日々、食事も休憩もとれないほどですが、粛々と産科ガイドラインに沿った業務内容の分娩施設で働いているので、アドバンス助産師誕生!というニュースもまったく無縁に感じています。


どこが「無縁」と感じるかは、日本助産評価機構という団体の助産師個人認証制度の「制度概要」に書かれている以下の部分です。

日本は、助産師の免許制度は更新制ではないため、免許取得後に、助産師個人の経験や学習による能力を知る術はありません。さまざまな、周産期医療提供環境によって助産師の実践能力の低下が懸念されている現在にあっては、計画的に助産実践能力を強化し、その能力を第三者に示すことは不可欠です。レベル3を認証された助産師は、「自律して助産ケアを提供できる助産師」として、公表することができます。


この部分は、「アドバンス助産師」の意義として、あちこちで見かけました。
どこを切っても金太郎のように。


きっとなんだかわからないけれど制度に乗り遅れまいとした人たちには、背中を押されるひと言になっているのではないでしょうか。


たしかに助産師の免許更新制度はありませんが、本当に「助産師個人の経験や学習による能力を知る術はない」のでしょうか?


<日常の中でどのように能力を判断しているか>


産科診療所に勤務するようになってから、総合病院で働いていた頃よりも多くの助産師・看護師に出会いました。
それだけ産科診療所は人の出入りが激しい、ということでもありますが。


たいがいは、履歴書の内容と数日一緒に働いてみることで、おおむねその人の能力のレベルはわかるのではないかと思います。


卒業後、基礎的な知識や技術を取得する3〜4年を同じ病院に勤務していない人、1年未満で転々と職場を変えている人は、まだすぐに業務を任せることには躊躇します。


数年以上のブランクがあったり、他の仕事に転職してからまた戻って来た場合なども、「昔取った杵柄」だけで対応しようとする人には注意が必要ですね。


それから桶谷式とかIBCLCとか、トコちゃんとか、何とかマッサージとかの民間資格助産師資格と並列して書いてくる人にも警戒心が出ます。
個人の関心であればかまわないのですが、「この方法が正しい」とお母さんたちやスタッフに勧めてしまわないか心配です。

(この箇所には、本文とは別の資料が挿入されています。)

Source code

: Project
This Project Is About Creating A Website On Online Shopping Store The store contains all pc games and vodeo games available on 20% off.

あとは、新しい職場に移った直後というのは「自分がいままでどれだけ働けていたか」「自分がどんなによいケアをしていたか」をアピールしたくなるので、強がった言動をとりやすいものです。
所変われば多少方法が変わることが許容できずに、「この施設の方法はおかしい」と批判的になり、結局は長続きしなくてすぐにやめてしまう傾向にあるようです。


論外なのは「人間としてどうか」と思うほど、お母さん達やスタッフへの無遠慮な言い方や態度をする人もいて、でも仕事はそこそこできるのという人はどう対応したらよいか本当に悩ましいものです。
人間関係でのトラブルは医療事故にもつながりかねますから、試用期間内で判断したほうがよさそうです。

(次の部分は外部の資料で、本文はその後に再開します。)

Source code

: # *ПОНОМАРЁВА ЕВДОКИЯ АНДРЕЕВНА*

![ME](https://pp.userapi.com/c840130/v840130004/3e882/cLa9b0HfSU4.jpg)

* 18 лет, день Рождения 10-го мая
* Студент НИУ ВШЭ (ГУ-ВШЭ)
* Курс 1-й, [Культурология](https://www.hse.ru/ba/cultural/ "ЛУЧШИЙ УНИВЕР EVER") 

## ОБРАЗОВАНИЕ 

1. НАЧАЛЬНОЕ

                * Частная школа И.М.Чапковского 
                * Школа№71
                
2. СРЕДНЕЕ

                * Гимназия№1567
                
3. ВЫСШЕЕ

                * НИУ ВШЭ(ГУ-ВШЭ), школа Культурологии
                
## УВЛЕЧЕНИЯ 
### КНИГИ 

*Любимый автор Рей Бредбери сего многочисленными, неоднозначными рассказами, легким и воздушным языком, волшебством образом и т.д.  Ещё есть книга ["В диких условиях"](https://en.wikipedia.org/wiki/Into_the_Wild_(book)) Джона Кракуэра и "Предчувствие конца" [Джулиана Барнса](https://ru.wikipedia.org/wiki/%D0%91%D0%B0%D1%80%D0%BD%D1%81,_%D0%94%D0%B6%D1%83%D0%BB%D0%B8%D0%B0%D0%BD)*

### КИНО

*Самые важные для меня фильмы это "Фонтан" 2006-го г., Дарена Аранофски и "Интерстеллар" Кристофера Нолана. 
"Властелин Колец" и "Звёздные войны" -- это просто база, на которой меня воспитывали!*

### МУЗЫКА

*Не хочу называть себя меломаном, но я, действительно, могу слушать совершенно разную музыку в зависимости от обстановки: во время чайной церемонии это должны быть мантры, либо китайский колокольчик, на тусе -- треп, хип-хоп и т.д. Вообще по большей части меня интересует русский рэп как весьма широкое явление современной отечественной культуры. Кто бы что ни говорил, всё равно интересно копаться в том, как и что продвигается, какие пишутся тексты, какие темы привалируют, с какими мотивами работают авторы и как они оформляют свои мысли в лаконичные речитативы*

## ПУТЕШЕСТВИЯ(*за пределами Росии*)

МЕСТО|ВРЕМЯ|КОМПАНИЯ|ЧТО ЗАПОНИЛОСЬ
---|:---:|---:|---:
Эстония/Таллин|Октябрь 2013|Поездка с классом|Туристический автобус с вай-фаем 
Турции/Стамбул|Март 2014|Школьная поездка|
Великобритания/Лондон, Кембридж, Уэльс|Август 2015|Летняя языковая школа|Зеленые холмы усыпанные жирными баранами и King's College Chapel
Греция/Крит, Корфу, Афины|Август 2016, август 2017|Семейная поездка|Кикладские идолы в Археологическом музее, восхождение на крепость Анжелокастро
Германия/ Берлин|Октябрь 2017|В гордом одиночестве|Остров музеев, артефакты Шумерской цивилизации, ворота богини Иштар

ですから、履歴書に「アドバンス助産師」と書かれても、現場ではあまり意味がないように思います。


<知識・技術量を何で判断するのか>


以前は、分娩の処置や対応の考え方は各分娩施設でそれぞれでした。
他の施設で働いている助産師仲間から話を聞いて、「へえ、そんな方法もあるのか」とようやくわかるぐらいでした。


ここ10年ほどで、周産期医療に従事する看護職にもわかりやすい方針がまとめられました。
それが日本産婦人科学会の「産婦人科診療ガイドライン」です。


もちろん、あくまでもガイドラインなので「答えはこれしかない」わけではないので、細かいところでは産科医の経験や考え方で施設間での違いがあると思います。


それでも、概ね現在の産科の方針はこのように考えられていることを知らずして、助産師もお産の正常と異常の境界線がわかるはずがないわけです。


ところが、まだこのガイドラインの存在すら知らない助産師もいますし、知っていても内容に目を通したこともない助産師もいます。


業務の核となる方針を知らないまま働いているから、勝手な理論や方法を編み出す助産師が絶えないのだと思います。
あるいは「正常なお産は助産師で」という思想にしがみついてしまうのでしょう。


産科ガイドラインの内容を知り、それを実践するために必要な技術は何か、自ら考え自ら不得手な部分をなくしていく。
そうすれば、おのずと妊産褥婦さんと新生児に必要なケアの標準化がされていくと思うのですけれど。


免許更新制度の前に、その免許が担保している業務内容のレベルを明確にする方が先だと思いますね。